━━━ Data supplied

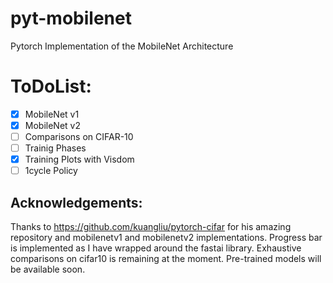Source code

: # pyt-mobilenet
Pytorch Implementation of the MobileNet Architecture

# ToDoList:
  - [x] MobileNet v1
  - [x] MobileNet v2
  - [ ] Comparisons on CIFAR-10
  - [ ] Trainig Phases
  - [x] Training Plots with Visdom
  - [ ] 1cycle Policy

## Acknowledgements:
Thanks to https://github.com/kuangliu/pytorch-cifar for his amazing repository and mobilenetv1 and mobilenetv2 implementations. Progress bar is implemented as I have wrapped around the fastai library. Exhaustive comparisons on cifar10 is remaining at the moment. Pre-trained models will be available soon.
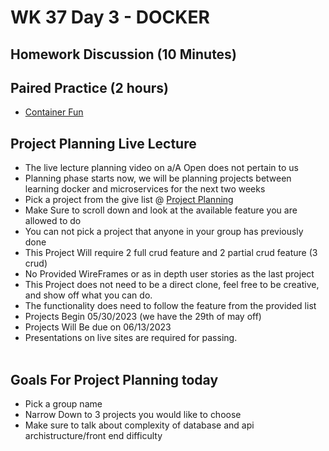 # WK 37 Day 3 - DOCKER

## Homework Discussion (10 Minutes)

## Paired Practice (2 hours)

- [Container Fun](https://open.appacademy.io/learn/js-py---pt-aug-2022-online/week-37---docker/container-fun)

## Project Planning Live Lecture

- The live lecture planning video on a/A Open does not pertain to us
- Planning phase starts now, we will be planning projects between learning docker and microservices for the next two weeks
- Pick a project from the give list @ [Project Planning](https://open.appacademy.io/learn/js-py---pt-aug-2022-online/week-37---docker/project-planning)
- Make Sure to scroll down and look at the available feature you are allowed to do
- You can not pick a project that anyone in your group has previously done
- This Project Will require 2 full crud feature and 2 partial crud feature (3 crud)
- No Provided WireFrames or as in depth user stories as the last project
- This Project does not need to be a direct clone, feel free to be creative, and show off what you can do.
- The functionality does need to follow the feature from the provided list
- Projects Begin 05/30/2023 (we have the 29th of may off)
- Projects Will Be due on 06/13/2023
- Presentations on live sites are required for passing.
  <br></br>

## Goals For Project Planning today

- Pick a group name
- Narrow Down to 3 projects you would like to choose
- Make sure to talk about complexity of database and api archistructure/front end difficulty
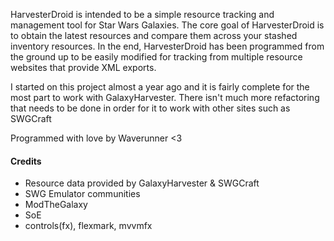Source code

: HarvesterDroid is intended to be a simple resource tracking and management tool for Star Wars Galaxies. The core goal of HarvesterDroid is to obtain the latest resources and compare them across your stashed inventory resources. In the end, HarvesterDroid has been programmed from the ground up to be easily modified for tracking from multiple resource websites that provide XML exports.

I started on this project almost a year ago and it is fairly complete for the most part to work with GalaxyHarvester. There isn't much more refactoring that needs to be done in order for it to work with other sites such as SWGCraft

Programmed with love by Waverunner <3

#### Credits

* Resource data provided by GalaxyHarvester & SWGCraft
* SWG Emulator communities
* ModTheGalaxy
* SoE
* controls(fx), flexmark, mvvmfx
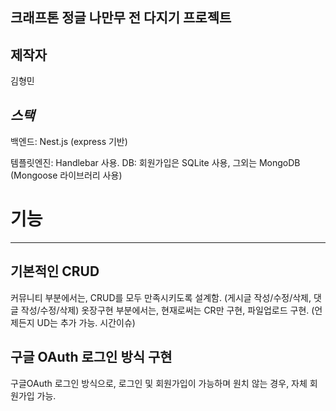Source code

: ## 크래프톤 정글 나만무 전 다지기 프로젝트  

## 제작자
김형민

## _스택_
백엔드: Nest.js (express 기반)  

템플릿엔진: Handlebar 사용.
DB: 회원가입은 SQLite 사용, 그외는 MongoDB (Mongoose 라이브러리 사용)

# 기능
----------------------
## 기본적인 CRUD
커뮤니티 부분에서는, CRUD를 모두 만족시키도록 설계함. (게시글 작성/수정/삭제,  댓글 작성/수정/삭제)
옷장구현 부분에서는, 현재로써는 CR만 구현, 파일업로드 구현. (언제든지 UD는 추가 가능. 시간이슈)
## 구글 OAuth 로그인 방식 구현
구글OAuth 로그인 방식으로, 로그인 및 회원가입이 가능하며
원치 않는 경우, 자체 회원가입 가능.

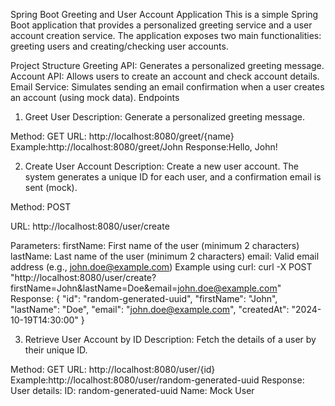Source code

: Spring Boot Greeting and User Account Application
This is a simple Spring Boot application that provides a personalized greeting service and a user account creation service. The application exposes two main functionalities: greeting users and creating/checking user accounts.

Project Structure
Greeting API: Generates a personalized greeting message.
Account API: Allows users to create an account and check account details.
Email Service: Simulates sending an email confirmation when a user creates an account (using mock data).
Endpoints
1. Greet User
   Description: Generate a personalized greeting message.

Method: GET
URL: http://localhost:8080/greet/{name}
Example:http://localhost:8080/greet/John
Response:Hello, John!


2. Create User Account
   Description: Create a new user account. The system generates a unique ID for each user, and a confirmation email is sent (mock).

Method: POST

URL: http://localhost:8080/user/create

Parameters:
firstName: First name of the user (minimum 2 characters)
lastName: Last name of the user (minimum 2 characters)
email: Valid email address (e.g., john.doe@example.com)
Example using curl: curl -X POST "http://localhost:8080/user/create?firstName=John&lastName=Doe&email=john.doe@example.com"
Response:
{
"id": "random-generated-uuid",
"firstName": "John",
"lastName": "Doe",
"email": "john.doe@example.com",
"createdAt": "2024-10-19T14:30:00"
}

3. Retrieve User Account by ID
   Description: Fetch the details of a user by their unique ID.

Method: GET
URL: http://localhost:8080/user/{id}
Example:http://localhost:8080/user/random-generated-uuid
Response:
User details:
ID: random-generated-uuid
Name: Mock User

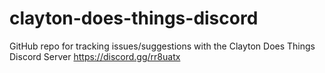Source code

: # clayton-does-things-discord
GitHub repo for tracking issues/suggestions with the Clayton Does Things Discord Server https://discord.gg/rr8uatx
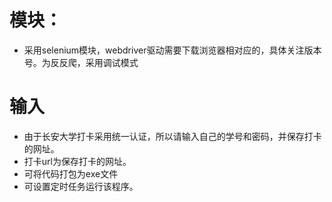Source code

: # 模块：
  - 采用selenium模块，webdriver驱动需要下载浏览器相对应的，具体关注版本号。为反反爬，采用调试模式
# 输入
  - 由于长安大学打卡采用统一认证，所以请输入自己的学号和密码，并保存打卡的网址。
  - 打卡url为保存打卡的网址。
  - 可将代码打包为exe文件
  - 可设置定时任务运行该程序。
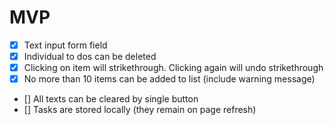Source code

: # MVP

- [x] Text input form field
- [x] Individual to dos can be deleted
- [x] Clicking on item will strikethrough. Clicking again will undo strikethrough
- [x] No more than 10 items can be added to list (include warning message)
- [] All texts can be cleared by single button
- [] Tasks are stored locally (they remain on page refresh)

━━━━━━

Where does the word "users" appear in the listing above? Copy every line that holds it.

▸ Reply:
This is a simple Spring Boot application that provides a personalized greeting service and a user account creation service. The application exposes two main functionalities: greeting users and creating/checking user accounts.
Account API: Allows users to create an account and check account details.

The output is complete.